The potential property improvements usually depend on the degree of delamination and dispersion of the nanocomposites into the polymer matrix. An important early development along these lines is the development by Toyota of an improved method for producing nylon 6/clay nanocomposites using an in situ polymerization process that effectively exfoliates the aluminosilicate layers by an easily understood chemical mechanism. Exfoliation is a process wherein packets of nanoclay platelets separate from one another in a plastic matrix. During exfoliation platelets at the outermost region of each packet cleave off, exposing more platelets for separation. Since then, similar chemical strategies have been described for many thermoplastic and thermoset polymers. In the Toyota process sodium montmorillonite is mixed with an a, w-amino acid (e.g., aminolauric acid) in aqueous hydrochloric acid to protonate the aminolauric acid which then can exchange with the sodium counterions; thus, the alkyl units of the resulting organoclay has terminal carboxyl groups. Under appropriate reaction conditions, the carboxyl groups on the organoclay will initiate ring-opening polymerization of caprolactam to form nylon 6 chains ionically bonded to the aluminosilicate platelets. The growth of these chains, driven by the free energy of polymerization, forces the platelets apart until exfoliation is accomplished. This type of approach, while very effective is limited in application and is not available for example for the nylon 11 and nylon 12 polymers useful for laser sintering. Clearly, nanocomposites might be more widely used in applications like laser sintering if they could be formed from existing polymers using more conventional melt processing techniques (extrusion, injection molding, etc.) instead of techniques that require addition of the nanocomposite at the time of polymer synthesis and thus there is a need for an alternate methodology.
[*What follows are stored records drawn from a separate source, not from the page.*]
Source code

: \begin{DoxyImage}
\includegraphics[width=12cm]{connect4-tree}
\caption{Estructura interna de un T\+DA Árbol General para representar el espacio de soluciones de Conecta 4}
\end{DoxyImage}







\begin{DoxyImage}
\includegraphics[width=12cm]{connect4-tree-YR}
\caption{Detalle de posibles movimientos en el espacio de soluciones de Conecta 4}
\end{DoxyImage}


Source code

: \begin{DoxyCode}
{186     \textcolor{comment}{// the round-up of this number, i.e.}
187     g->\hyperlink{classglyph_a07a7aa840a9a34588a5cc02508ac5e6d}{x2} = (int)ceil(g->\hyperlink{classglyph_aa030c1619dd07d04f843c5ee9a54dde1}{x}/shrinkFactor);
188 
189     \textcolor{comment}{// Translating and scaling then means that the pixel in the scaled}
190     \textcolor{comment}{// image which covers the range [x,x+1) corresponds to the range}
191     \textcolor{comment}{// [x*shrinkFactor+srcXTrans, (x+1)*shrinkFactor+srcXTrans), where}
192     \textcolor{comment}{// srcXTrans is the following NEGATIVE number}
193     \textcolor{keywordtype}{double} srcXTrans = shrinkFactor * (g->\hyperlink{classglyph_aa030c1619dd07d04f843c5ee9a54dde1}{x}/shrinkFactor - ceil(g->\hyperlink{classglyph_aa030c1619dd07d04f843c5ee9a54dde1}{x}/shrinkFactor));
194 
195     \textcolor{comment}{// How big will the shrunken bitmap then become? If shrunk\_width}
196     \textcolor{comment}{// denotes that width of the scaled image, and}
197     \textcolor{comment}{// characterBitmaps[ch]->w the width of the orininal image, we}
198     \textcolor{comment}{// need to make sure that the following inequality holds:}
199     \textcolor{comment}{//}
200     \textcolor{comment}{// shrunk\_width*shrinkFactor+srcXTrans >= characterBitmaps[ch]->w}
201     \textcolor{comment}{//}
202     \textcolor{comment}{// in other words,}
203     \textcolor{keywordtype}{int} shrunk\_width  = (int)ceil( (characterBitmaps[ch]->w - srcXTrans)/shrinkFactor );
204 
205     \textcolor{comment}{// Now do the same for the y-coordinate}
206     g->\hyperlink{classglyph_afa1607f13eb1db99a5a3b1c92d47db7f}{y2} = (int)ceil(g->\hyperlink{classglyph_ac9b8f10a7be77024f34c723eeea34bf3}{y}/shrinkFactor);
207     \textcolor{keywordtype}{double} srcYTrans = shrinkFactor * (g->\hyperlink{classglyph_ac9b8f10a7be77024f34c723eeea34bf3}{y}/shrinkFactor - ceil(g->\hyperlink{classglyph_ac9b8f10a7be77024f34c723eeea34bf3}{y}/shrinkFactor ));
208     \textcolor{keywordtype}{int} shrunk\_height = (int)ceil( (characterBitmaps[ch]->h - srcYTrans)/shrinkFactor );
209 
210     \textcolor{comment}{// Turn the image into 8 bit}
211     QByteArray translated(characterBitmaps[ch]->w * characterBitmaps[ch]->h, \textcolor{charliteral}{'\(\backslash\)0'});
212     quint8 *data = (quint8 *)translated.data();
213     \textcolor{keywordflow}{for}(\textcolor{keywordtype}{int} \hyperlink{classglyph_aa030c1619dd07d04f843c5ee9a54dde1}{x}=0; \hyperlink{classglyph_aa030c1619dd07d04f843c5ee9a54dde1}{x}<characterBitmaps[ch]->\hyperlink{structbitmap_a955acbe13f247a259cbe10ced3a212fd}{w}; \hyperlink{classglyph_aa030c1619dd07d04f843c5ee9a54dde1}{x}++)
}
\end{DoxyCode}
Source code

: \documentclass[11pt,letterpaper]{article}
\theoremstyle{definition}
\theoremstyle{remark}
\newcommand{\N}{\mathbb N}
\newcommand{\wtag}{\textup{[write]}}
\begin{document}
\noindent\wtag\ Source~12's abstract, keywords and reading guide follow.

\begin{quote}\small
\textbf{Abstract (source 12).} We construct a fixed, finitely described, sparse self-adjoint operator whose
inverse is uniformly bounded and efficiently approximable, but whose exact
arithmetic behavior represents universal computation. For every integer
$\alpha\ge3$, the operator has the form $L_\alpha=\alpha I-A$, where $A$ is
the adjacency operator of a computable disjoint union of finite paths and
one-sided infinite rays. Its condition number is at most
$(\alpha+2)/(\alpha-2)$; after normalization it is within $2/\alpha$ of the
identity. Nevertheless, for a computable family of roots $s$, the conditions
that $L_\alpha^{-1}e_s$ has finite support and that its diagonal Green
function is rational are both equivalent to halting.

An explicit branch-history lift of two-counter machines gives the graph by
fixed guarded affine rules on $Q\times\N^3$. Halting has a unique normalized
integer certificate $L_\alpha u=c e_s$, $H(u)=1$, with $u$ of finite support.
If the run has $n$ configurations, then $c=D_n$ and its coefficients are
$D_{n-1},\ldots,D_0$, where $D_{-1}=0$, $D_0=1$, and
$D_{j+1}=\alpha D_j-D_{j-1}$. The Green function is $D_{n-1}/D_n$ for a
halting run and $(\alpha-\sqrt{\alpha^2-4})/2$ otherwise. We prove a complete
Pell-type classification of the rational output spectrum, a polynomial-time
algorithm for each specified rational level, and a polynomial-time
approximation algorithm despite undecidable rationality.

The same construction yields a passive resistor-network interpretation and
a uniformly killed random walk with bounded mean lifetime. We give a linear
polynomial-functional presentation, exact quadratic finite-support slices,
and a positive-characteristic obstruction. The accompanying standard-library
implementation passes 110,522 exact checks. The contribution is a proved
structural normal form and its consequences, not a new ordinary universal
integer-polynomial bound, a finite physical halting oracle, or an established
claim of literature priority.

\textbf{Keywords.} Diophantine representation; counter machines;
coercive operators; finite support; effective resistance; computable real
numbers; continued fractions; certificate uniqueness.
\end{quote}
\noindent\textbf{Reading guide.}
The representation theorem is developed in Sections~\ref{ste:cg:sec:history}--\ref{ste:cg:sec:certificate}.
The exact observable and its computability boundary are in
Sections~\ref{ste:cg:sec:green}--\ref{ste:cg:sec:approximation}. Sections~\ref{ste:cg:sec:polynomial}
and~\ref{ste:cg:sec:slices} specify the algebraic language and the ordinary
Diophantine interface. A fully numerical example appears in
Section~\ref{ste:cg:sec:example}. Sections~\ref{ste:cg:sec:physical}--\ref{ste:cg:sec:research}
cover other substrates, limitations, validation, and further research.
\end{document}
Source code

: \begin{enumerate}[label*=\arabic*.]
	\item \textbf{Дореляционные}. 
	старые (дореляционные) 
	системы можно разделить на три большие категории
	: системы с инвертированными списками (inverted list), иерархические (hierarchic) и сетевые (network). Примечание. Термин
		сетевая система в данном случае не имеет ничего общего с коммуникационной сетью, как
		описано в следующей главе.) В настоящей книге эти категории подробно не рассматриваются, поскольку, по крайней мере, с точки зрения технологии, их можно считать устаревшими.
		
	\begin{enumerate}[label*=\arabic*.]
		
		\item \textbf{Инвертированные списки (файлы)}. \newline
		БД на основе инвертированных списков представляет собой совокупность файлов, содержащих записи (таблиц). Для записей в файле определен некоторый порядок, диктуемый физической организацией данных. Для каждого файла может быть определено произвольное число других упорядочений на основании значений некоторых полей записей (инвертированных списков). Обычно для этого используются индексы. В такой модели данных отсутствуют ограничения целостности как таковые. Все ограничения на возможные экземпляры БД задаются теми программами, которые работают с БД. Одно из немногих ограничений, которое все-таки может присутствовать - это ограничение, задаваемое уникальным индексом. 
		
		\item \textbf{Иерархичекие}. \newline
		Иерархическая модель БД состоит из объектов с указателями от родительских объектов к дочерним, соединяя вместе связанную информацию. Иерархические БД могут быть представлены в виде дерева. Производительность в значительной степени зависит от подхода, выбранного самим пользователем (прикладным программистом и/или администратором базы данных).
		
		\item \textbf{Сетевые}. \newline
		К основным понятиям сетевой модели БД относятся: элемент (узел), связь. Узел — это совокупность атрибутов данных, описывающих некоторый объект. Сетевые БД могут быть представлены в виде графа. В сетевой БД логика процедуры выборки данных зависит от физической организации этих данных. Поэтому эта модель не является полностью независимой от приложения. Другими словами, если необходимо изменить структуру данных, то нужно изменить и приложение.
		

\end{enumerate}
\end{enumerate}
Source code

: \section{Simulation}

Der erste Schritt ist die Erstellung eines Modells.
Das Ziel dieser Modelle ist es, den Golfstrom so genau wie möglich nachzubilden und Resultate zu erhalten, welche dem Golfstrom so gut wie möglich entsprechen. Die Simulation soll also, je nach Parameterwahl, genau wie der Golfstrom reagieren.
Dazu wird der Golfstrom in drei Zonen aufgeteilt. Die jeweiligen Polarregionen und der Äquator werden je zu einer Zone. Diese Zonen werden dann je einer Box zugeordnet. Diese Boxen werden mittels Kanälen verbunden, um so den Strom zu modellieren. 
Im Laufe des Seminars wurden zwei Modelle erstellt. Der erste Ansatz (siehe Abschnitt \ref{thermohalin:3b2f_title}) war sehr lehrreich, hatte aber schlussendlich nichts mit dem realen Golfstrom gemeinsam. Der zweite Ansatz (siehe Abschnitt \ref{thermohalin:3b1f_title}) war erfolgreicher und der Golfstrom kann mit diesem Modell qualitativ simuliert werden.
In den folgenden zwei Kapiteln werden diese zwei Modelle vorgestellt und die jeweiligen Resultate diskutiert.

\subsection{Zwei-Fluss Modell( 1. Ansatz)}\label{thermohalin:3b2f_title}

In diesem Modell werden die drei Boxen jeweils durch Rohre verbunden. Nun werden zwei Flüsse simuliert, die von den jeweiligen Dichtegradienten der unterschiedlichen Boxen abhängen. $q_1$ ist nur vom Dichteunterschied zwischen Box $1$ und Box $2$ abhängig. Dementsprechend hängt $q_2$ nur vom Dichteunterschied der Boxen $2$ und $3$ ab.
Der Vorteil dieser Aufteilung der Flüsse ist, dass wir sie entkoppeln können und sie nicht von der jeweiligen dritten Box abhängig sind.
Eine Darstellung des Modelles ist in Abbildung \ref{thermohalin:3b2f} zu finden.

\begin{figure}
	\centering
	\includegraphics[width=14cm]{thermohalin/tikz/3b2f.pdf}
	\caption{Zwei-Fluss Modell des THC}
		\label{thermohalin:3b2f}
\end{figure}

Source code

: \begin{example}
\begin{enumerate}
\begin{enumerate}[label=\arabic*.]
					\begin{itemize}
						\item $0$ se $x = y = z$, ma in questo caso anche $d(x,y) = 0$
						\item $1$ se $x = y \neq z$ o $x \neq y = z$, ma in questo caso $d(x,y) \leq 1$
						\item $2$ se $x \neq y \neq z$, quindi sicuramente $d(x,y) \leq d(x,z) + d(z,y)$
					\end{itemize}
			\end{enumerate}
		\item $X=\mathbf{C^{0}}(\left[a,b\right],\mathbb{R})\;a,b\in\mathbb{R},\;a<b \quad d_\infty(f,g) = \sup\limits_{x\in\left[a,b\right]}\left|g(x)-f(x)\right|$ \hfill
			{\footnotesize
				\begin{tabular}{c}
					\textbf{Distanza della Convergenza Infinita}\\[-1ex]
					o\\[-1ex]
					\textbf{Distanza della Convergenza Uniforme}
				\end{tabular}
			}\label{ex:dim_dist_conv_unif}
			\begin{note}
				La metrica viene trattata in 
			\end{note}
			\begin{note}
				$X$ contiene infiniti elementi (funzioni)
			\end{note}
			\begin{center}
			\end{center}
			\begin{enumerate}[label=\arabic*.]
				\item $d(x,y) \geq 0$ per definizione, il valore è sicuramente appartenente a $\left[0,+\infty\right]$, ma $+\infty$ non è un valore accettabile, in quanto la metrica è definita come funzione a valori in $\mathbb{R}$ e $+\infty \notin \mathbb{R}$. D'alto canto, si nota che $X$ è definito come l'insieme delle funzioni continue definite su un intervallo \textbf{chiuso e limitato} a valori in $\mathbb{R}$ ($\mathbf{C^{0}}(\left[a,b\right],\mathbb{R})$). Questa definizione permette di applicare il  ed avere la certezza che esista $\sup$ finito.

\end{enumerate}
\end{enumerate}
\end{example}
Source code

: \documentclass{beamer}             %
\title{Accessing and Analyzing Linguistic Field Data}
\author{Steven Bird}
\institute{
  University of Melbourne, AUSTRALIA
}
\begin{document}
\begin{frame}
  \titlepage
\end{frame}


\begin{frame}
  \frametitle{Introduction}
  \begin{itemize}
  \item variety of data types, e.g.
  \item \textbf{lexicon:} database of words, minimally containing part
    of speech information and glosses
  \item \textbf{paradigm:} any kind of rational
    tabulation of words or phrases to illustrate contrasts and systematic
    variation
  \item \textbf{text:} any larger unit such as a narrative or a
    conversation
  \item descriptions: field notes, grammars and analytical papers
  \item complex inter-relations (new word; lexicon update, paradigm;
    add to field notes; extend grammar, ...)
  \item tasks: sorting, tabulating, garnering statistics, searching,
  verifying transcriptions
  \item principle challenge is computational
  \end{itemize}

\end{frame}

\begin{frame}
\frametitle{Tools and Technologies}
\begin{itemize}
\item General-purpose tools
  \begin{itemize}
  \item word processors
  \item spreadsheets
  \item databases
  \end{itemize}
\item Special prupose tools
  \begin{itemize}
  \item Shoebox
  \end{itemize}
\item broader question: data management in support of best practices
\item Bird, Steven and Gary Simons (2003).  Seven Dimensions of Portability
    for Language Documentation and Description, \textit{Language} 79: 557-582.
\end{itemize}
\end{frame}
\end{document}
BRIEF SUMMARY OF THE INVENTION

It is therefore an aspect of the present invention to provide a method and apparatus for producing free formed parts by laser sintering that have improved flame retardance to conventionally produced free formed parts.
It is another aspect of the present invention to provide a method for producing free formed parts by laser sintering from polymer nanocomposites in which the nanocomposites are added by conventional techniques to polymers after they have been synthesized.
The goals of the present invention can be achieved with a method of producing a flame resistant part including at least the steps of: depositing a first portion of powder onto a target surface, said first portion of powder comprising a first material and a second material, said second material being nanoparticles; scanning the aim of a directed energy beam over the target surface; sintering a first layer of the first powder portion corresponding to a first cross-sectional region of the part by operating the beam when the aim of the beam is within boundaries defined by said first cross-sectional region; depositing a second portion of powder onto the first sintered layer, said second portion of powder comprising a first material and a second material, said second material being nanoparticles; scanning the aim of a directed energy beam over the first sintered layer; sintering a second layer of the second powder portion corresponding to a second cross-sectional region of the part by operating the beam when the aim of the beam is within boundaries defined by said second cross-sectional region, including the substep of joining the first and second layers during the sintering of the second layer; and depositing successive portions of powder onto the previous sintered layers and sintering each successive portion to produce successive sintered layers joined to a previous sintered layer and a part comprising a plurality of sintered layers.
The goals of the present invention are also met by an apparatus for producing a flame resistant part including at least: a scanning system for selectively emitting a directed energy beam; a structure for providing a target area for producing the part; a powder comprising a first material and a second material, the second material comprising nanoparticles; a spreading mechanism for spreading the powder across the target area; and a control system for deflecting the aim of the energy beam and for modulating the energy beam to selectively sinter within defined boundaries a layer of powder dispensed in the target area, the control system being operable to effect selective sintering of sequential layers of powder within respective defined boundaries to produce a part comprising a plurality of layers sintered together.

DESCRIPTION OF DRAWINGS

FIG. 1 is a view of a conventional selective laser sintering machine
FIG. 2 is a front view of a conventional selective laser sintering machine showing some of the mechanisms involved.
FIG. 3 is an illustrative view of exfoliation in a polymer nanocomposite system.
FIG. 4 is an illustrative view of a possible mechanism of exfoliation in a shear system such as an extruder.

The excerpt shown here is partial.